Researchers have known for more than a decade that some primates infected with HIV’s cousin, simian immunodeficiency virus (SIV), don’t ever get sick from the infection, while other primates do get sick and die from an AIDS-like syndrome. Paradoxically, the primates that remain healthy appear to be protected due to a weak response to the virus. This finding, along with a growing body of research, has led many scientists to suspect that the immune damage and illness in HIV disease is largely due to an overactive immune response to the virus—a process called inflammation.

To pinpoint the cause of the inflammation in HIV disease, David Favre, PhD, from the National Immune Monitoring Laboratory in Montreal, and his colleagues from UCSF and the National Institute of Allergy and Infectious Diseases, focused on the body’s production of an enzyme called indoleamine 2,3-dioxygenase 1 (IDO1). This enzyme plays an important role in helping the body shut down inflammation after it has successfully dealt with an infection. While the ability to mount an inflammatory response is key to controlling many infections, chronic inflammation is harmful to the body in a number of ways. Arthritis and colitis are just two diseases caused by chronic inflammation.

Favre and his team found that IDO1 suppresses out-of-control inflammation by balancing production of two types of T-cells: TH17 cells, which keep the barrier of mucosal cells in the gut intact, and Tregs, which help keep inflammation under control from a number of infectious organisms, including HIV.

In HIV disease, the mucosal barrier in the gut breaks down early, allowing bacteria to spill out into the blood. This causes inflammation, which increases HIV reproduction, which in turn keeps the mucosal barrier from healing—a feedback loop that researchers believe contributes to disease progression and a host of other problems, such as cardiovascular disease and certain cancers. Favre and his colleagues found that HIV disrupts IDO1’s ability to effectively balance TH17 and Treg cells, which might be at the heart of this feedback loop.

“In most instances, reducing inflammation following immune system activation to fight infection is beneficial. But, in HIV disease, this can establish a reinforcing cycle that is strongly linked to disease progression and that may help HIV to persist in patients,” said study lead coauthor Jeff Mold, PhD, from the UCSF Division of Experimental Medicine.  “Mucosal defenses are breached, microbes cross over, and inflammation results. This leads to increasing IDO1 activity, continued changes in the balance of TH17 and Treg cells, further weakening of the mucosal defenses and even more inflammation.”

While Favre, Mold and others will continue to confirm IDO1’s roll in disease progression, other researchers—including Michael Murray, MD, from Harvard Medical School in Boston, and Steve Deeks, MD, from UCSF—will focus on whether suppressing IDO1 might slow HIV disease progression. Murray authored a review of intriguing work on IDO1 inhibiting drugs in cancer in the same issue of Science Translational Medicine.
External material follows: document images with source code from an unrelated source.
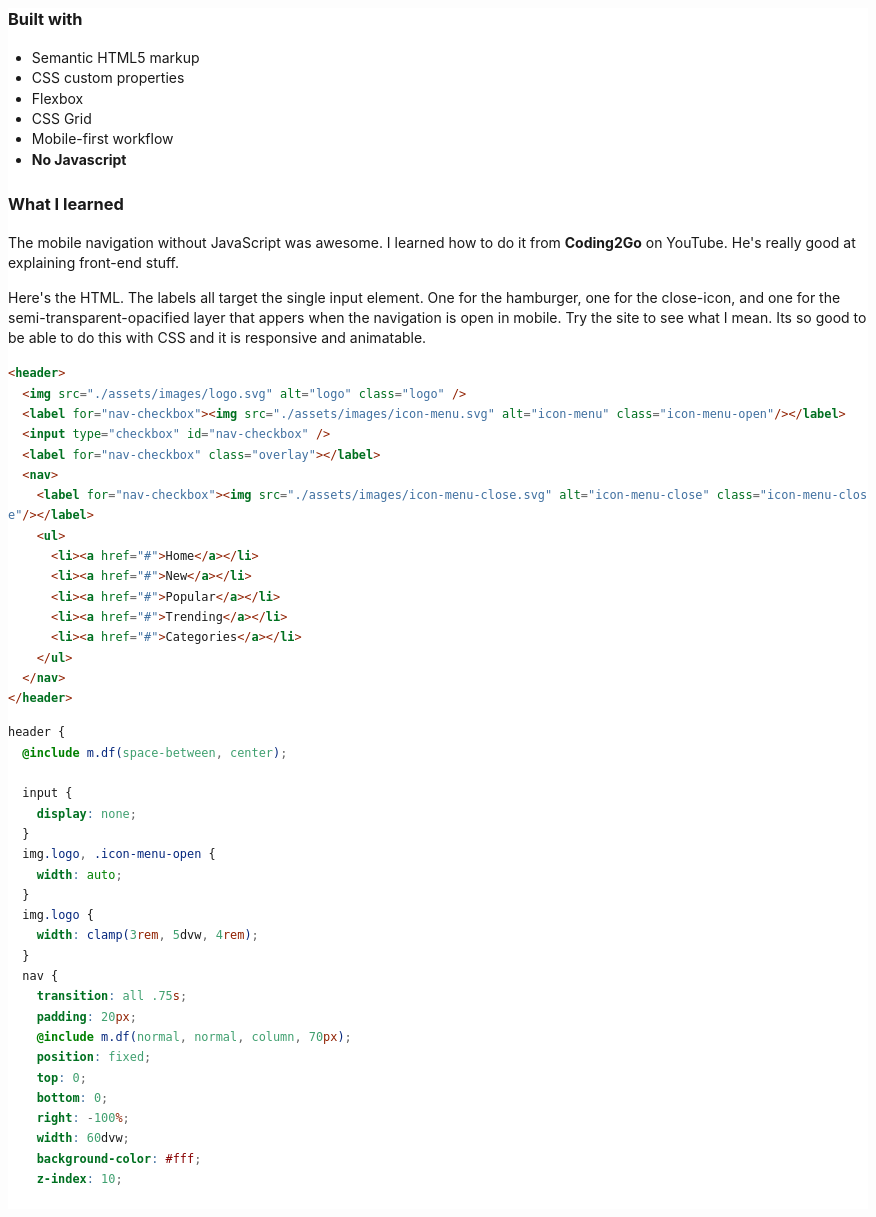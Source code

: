 ### Built with

- Semantic HTML5 markup
- CSS custom properties
- Flexbox
- CSS Grid
- Mobile-first workflow
- **No Javascript**

### What I learned

The mobile navigation without JavaScript was awesome. I learned how to do it from **Coding2Go** on YouTube. He's really good at explaining front-end stuff.

Here's the HTML. The labels all target the single input element. One for the hamburger, one for the close-icon, and one for the semi-transparent-opacified layer that appers when the navigation is open in mobile. Try the site to see what I mean. Its so good to be able to do this with CSS and it is responsive and animatable.

```html
<header>
  <img src="./assets/images/logo.svg" alt="logo" class="logo" />
  <label for="nav-checkbox"><img src="./assets/images/icon-menu.svg" alt="icon-menu" class="icon-menu-open"/></label>
  <input type="checkbox" id="nav-checkbox" />
  <label for="nav-checkbox" class="overlay"></label>
  <nav>
    <label for="nav-checkbox"><img src="./assets/images/icon-menu-close.svg" alt="icon-menu-close" class="icon-menu-close"/></label>
    <ul>
      <li><a href="#">Home</a></li>
      <li><a href="#">New</a></li>
      <li><a href="#">Popular</a></li>
      <li><a href="#">Trending</a></li>
      <li><a href="#">Categories</a></li>
    </ul>
  </nav>
</header>
```

```scss
header {
  @include m.df(space-between, center);
  
  input {
    display: none;
  }
  img.logo, .icon-menu-open {
    width: auto;
  }
  img.logo {
    width: clamp(3rem, 5dvw, 4rem);
  }
  nav {
    transition: all .75s;
    padding: 20px;
    @include m.df(normal, normal, column, 70px);
    position: fixed;
    top: 0;
    bottom: 0;
    right: -100%;
    width: 60dvw;
    background-color: #fff;
    z-index: 10;
  
```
“Most of an infected person’s own immune responses that are known to affect HIV disease outcomes cannot be manipulated or altered clinically and, hence, have not really had much of an impact for patients. This work, however, is very different, as it has uncovered several possible pathways that might be addressed clinically with developing or available therapeutics,” Deeks said.

Should IDO1 inhibitors prove effective at reducing inflammation and controlling HIV replication, they could become one of the most promising new avenues of HIV treatment since modern ARVs were introduced in 2000.